Mary Jo Paloranta doesn’t just speak. She smiles. She laughs. She scurries from person to person, teasing, praising, sharing a quick joke.
In short, she doesn’t just exist. She lives. And on Tuesday, she urged a group of Emporia women to do the same. From her lapel flashed a pin from her husband with the same message: “Nobody Does It Better.”
“He had it made for me because he thought it was an important thing for me to start thinking about myself,” she told about 45 women at the morning session of the 12th annual Women’s Symposium. “If you don’t believe how good you are, how are you going to convince anyone else?”
“Surviving is cool,” she added. “You didn’t die.
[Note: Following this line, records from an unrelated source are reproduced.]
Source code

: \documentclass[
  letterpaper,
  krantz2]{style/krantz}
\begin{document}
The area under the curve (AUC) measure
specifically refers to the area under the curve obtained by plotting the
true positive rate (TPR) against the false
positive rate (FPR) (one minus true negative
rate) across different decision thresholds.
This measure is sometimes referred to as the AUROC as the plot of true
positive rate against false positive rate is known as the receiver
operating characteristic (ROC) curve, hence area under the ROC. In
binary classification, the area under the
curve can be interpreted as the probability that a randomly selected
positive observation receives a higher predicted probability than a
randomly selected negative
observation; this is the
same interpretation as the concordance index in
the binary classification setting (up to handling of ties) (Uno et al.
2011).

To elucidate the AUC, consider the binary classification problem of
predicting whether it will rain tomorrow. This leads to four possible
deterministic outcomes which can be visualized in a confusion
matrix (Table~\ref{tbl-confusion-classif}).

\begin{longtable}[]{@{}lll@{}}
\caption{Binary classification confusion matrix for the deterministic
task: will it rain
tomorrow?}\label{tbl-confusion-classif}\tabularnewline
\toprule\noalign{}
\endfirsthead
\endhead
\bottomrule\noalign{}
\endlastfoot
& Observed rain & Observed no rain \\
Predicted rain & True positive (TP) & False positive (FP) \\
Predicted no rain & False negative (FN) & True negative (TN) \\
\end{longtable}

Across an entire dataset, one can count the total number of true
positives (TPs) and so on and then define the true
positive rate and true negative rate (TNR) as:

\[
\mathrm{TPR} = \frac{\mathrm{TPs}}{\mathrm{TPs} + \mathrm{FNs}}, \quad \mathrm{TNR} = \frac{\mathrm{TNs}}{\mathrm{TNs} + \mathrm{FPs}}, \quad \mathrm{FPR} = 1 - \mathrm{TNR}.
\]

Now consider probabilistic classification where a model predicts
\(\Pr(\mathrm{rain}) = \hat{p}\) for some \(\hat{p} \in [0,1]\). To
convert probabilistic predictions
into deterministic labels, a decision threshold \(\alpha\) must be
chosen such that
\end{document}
But I want to talk about growing and prospering.”
This is the second time Paloranta has spoken at the symposium, held each year by the Emporia Area Chamber of Commerce and Convention and Visitors’ Bureau. This year’s theme, “Thriving or Just Surviving” was hit repeatedly by both Paloranta and the day’s other speaker, life coach Julia McBride.
McBride recently moved to Matfield Green from Chicago. It took her exactly one summer to realize that gardening worked by different rules in Kansas — a pea plant that would have thrived in June in Chicago produced only three or four peas at her new home.
“I ate them, but that’s not how that pea plant was meant to be,” she said. “You have to plant yourself, fertilize yourself, develop, thrive.”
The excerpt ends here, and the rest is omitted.